Young women are spending more and more in China, driving the economy and the view of spending habits in the country, according to a report by CNBC.
There’s a business saying in China that “those who win over women’s hearts win it all.” Spending by women in the country has increased about 81 percent in the past five years, to $670 billion, according to one of China’s largest investment banks, Guotai Junan.
This is all despite the fact that China still has a significant gender imbalance, as there are 31.6 million more males than females in the country. Still, women make up about 55 percent of online spending, which is still much more than their population proportion.
There are also events in the country that cater specifically to women, like the “queen festival” or the “goddess festival” or the “butterfly festival.” Those events offer coupons and discounts as retailers fight over the female dollar.
Another woman-centered day, International Women’s Day, has also become a huge shopping event in China. Between 2014 and 2017, women spending on the day increased 64 percent on Alibaba’s Taobao, which is China’s largest online marketplace.
Online shopping is extremely popular in China, and it accounts for about 35 percent of all retail sales, which is the highest rate on the planet. In the U.S., according to eMarketer, online sales only account for 10.9 of sales.
Online sales have been steadily rising every year in China.
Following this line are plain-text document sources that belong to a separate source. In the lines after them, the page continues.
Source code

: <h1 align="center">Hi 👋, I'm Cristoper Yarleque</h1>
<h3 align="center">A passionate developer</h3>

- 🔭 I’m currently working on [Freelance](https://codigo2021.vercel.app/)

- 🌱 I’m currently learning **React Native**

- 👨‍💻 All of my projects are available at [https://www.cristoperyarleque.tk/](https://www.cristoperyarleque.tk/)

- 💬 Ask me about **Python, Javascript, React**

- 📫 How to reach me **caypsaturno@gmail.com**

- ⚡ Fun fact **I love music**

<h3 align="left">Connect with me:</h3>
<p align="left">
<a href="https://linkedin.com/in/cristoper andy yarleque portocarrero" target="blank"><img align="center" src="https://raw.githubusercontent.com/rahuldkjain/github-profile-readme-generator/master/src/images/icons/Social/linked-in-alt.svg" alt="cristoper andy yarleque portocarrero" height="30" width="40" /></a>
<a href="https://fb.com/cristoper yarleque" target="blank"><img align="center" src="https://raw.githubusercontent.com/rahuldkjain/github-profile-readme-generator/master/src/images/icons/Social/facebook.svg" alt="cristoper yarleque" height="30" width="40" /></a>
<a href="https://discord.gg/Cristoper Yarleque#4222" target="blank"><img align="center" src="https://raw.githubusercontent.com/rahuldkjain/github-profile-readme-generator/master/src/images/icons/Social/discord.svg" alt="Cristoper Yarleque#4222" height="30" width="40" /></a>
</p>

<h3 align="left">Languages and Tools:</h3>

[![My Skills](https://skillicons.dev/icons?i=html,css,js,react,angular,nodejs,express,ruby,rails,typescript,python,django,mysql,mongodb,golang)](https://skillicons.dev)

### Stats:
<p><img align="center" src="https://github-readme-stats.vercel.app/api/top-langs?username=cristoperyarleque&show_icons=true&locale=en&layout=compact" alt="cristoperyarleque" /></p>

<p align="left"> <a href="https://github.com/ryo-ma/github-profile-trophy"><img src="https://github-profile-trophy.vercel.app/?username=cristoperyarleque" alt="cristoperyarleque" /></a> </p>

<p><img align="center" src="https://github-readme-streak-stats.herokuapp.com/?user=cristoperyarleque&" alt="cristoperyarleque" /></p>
In 2013, sales totaled $280 billion, but that number reached $1.34 trillion in 2018. The reason for the shift toward women shoppers, according to economics professor Qiu Xiaodong, is that women live in a different time than their predecessors.
“The new generation, girls born in the ‘80s and ‘90s, live in a time when the country’s economy is growing, their income is growing, and then their parents’ consumption power and consumption concept are changing,” Qiu said.